▸ How to complete this task
Below are the entries. Transcribe exactly the lines from the one with "Then use Like" through the one with "Upload to maven central...", ends included, and leave out all others.
[Data listing Boundary: Start]
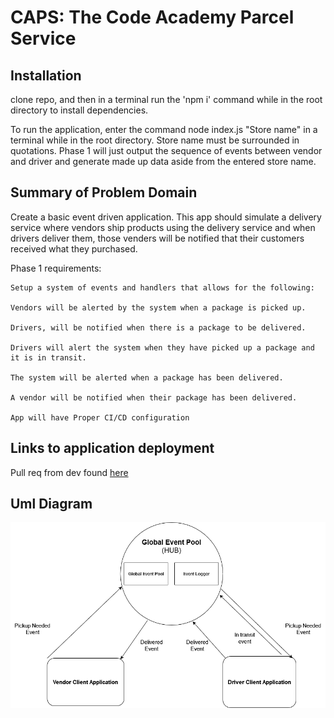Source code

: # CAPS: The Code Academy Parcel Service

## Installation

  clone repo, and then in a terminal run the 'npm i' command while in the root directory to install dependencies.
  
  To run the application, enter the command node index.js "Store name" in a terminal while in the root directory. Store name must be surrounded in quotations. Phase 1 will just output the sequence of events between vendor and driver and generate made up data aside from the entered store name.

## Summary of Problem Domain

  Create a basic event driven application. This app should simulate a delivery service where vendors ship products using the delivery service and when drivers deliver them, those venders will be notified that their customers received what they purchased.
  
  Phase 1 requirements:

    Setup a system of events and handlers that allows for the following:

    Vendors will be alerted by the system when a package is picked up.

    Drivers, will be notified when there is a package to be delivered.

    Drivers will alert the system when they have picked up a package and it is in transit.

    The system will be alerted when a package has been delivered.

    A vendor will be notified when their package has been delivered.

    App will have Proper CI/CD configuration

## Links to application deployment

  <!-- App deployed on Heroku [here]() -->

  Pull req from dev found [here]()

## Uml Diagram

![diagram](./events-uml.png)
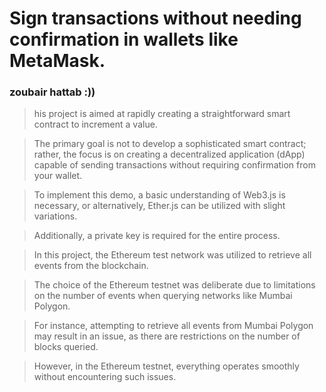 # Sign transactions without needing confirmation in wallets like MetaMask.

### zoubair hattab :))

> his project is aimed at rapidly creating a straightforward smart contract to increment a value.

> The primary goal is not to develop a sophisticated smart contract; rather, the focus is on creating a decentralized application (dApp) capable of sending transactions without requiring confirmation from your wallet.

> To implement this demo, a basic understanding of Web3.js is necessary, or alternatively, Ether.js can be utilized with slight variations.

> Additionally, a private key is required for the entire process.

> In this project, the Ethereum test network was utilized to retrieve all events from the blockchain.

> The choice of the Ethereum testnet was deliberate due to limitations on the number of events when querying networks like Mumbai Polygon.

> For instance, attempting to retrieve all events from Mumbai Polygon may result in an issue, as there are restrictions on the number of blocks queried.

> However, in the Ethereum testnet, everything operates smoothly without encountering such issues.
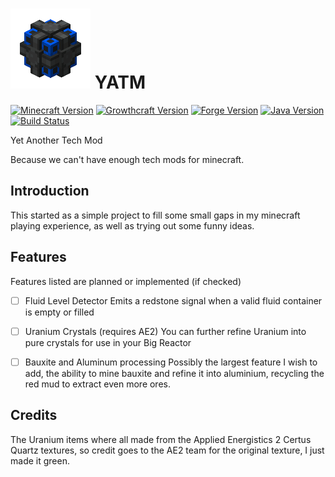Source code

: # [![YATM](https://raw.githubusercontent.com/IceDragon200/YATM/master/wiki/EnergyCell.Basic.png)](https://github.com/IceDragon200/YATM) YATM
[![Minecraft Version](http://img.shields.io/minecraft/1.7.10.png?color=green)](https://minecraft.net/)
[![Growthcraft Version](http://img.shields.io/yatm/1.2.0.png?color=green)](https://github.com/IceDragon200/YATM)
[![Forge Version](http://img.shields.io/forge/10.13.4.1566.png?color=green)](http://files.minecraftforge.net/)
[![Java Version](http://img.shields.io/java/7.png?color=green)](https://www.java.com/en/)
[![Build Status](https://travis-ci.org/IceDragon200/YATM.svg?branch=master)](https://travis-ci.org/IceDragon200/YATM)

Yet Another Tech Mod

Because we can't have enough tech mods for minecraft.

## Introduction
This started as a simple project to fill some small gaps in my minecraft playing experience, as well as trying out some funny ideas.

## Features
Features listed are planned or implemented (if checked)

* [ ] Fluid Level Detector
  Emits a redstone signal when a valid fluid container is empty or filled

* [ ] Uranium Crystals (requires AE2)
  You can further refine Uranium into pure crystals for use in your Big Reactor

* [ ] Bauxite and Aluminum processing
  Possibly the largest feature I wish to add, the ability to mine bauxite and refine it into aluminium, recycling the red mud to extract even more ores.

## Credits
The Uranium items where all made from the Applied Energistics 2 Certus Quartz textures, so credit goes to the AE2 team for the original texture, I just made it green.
[Data listing Boundary: End]
[Data listing Boundary: Start]
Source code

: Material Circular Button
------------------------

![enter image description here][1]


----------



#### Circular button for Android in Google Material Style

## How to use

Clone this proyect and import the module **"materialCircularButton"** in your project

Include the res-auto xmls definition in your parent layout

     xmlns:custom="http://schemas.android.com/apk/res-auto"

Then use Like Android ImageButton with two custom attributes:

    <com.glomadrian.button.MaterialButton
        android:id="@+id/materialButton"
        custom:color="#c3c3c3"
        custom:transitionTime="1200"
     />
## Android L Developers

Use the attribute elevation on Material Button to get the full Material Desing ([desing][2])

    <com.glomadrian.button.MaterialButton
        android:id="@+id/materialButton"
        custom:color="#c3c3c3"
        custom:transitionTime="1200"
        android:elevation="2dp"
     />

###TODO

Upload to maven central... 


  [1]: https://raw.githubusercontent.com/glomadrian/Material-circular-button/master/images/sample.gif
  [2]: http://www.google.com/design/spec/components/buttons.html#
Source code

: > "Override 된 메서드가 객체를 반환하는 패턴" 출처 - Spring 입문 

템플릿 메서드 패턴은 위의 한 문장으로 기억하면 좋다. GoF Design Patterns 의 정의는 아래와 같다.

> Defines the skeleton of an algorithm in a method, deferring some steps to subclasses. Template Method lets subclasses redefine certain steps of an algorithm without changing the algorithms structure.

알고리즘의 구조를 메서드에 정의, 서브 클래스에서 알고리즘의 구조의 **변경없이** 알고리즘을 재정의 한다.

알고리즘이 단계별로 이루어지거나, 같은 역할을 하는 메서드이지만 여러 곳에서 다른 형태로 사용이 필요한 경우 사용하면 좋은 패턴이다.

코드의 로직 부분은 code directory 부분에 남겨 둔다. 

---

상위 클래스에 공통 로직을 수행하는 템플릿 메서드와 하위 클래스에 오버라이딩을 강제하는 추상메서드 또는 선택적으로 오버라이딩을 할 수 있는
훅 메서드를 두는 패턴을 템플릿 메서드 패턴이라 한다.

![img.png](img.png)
[Data listing Boundary: End]
▸ Exercise response
Then use Like Android ImageButton with two custom attributes:

    <com.glomadrian.button.MaterialButton
        android:id="@+id/materialButton"
        custom:color="#c3c3c3"
        custom:transitionTime="1200"
     />
## Android L Developers

Use the attribute elevation on Material Button to get the full Material Desing ([desing][2])

    <com.glomadrian.button.MaterialButton
        android:id="@+id/materialButton"
        custom:color="#c3c3c3"
        custom:transitionTime="1200"
        android:elevation="2dp"
     />

###TODO

Upload to maven central... 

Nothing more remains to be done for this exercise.